> What you will do:
Starting at the line below holding "3. [Installation](#installation)" and stopping at the line holding "Réseau social sur", print every line exactly, both ends included, and leave the rest out.

The records: Begin

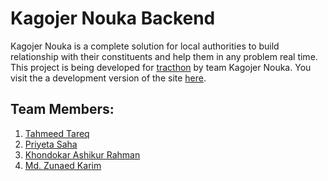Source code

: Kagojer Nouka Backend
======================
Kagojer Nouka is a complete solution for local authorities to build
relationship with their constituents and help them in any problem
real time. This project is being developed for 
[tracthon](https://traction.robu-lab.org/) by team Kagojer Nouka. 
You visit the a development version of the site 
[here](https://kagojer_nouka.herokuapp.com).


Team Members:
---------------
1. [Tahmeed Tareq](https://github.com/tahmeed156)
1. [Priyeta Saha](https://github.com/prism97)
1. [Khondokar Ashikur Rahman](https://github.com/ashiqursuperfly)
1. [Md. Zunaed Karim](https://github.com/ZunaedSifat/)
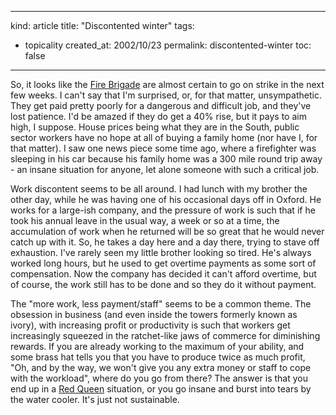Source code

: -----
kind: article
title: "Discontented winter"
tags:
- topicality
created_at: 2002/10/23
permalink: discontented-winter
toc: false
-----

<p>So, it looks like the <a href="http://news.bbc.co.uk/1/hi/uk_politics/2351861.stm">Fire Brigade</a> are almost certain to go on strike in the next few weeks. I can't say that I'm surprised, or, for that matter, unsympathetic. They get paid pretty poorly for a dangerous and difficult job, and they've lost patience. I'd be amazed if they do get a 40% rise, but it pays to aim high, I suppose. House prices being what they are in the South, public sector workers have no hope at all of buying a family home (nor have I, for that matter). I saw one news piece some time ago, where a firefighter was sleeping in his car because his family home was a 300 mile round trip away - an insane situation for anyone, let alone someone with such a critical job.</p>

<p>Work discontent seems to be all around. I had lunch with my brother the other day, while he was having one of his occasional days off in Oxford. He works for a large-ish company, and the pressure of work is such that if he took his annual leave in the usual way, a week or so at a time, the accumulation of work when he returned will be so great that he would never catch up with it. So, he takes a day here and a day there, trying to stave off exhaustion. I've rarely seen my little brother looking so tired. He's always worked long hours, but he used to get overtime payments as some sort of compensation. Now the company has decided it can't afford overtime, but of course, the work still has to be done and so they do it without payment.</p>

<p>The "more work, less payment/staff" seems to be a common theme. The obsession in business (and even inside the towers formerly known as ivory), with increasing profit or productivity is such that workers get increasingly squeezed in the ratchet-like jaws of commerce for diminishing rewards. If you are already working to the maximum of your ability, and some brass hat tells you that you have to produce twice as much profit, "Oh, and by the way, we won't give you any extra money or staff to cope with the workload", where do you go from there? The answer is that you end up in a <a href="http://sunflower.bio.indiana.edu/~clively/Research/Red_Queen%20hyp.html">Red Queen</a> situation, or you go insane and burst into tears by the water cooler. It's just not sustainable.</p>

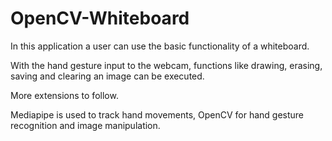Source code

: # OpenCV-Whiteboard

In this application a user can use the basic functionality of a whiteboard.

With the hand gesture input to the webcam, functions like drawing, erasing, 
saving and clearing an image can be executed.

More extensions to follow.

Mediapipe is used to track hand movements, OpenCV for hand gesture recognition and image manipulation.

The records: End
The records: Begin

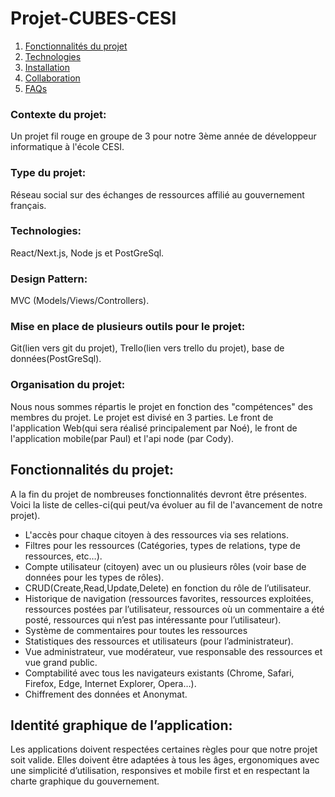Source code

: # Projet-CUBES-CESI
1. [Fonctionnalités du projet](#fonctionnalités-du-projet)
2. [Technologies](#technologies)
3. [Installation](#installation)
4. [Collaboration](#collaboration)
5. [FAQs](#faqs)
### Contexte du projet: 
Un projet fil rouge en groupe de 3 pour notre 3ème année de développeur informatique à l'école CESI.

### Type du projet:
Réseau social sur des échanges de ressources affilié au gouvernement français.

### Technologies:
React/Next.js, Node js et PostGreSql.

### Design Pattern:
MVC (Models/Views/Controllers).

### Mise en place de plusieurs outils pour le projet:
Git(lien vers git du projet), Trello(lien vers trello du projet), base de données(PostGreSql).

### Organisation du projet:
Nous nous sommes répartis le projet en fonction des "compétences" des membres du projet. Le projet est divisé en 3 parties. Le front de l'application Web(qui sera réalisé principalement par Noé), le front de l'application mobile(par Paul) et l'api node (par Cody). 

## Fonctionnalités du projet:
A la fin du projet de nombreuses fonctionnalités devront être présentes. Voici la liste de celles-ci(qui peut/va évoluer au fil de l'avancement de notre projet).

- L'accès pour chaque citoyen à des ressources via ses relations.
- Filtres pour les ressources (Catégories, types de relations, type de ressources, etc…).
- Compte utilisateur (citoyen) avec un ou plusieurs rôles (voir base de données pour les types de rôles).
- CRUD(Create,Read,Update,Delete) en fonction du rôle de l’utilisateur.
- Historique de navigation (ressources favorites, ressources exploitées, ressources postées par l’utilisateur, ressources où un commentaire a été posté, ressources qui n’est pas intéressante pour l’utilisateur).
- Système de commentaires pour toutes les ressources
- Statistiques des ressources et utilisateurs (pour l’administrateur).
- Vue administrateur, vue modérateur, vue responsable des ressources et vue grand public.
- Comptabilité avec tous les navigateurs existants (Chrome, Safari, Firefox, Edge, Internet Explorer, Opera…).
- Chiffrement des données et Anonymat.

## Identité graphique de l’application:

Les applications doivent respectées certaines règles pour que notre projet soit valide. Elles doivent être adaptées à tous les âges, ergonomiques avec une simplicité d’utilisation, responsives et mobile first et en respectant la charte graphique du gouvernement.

The records: End

> Your solution:
3. [Installation](#installation)
4. [Collaboration](#collaboration)
5. [FAQs](#faqs)
### Contexte du projet: 
Un projet fil rouge en groupe de 3 pour notre 3ème année de développeur informatique à l'école CESI.

### Type du projet:
Réseau social sur des échanges de ressources affilié au gouvernement français.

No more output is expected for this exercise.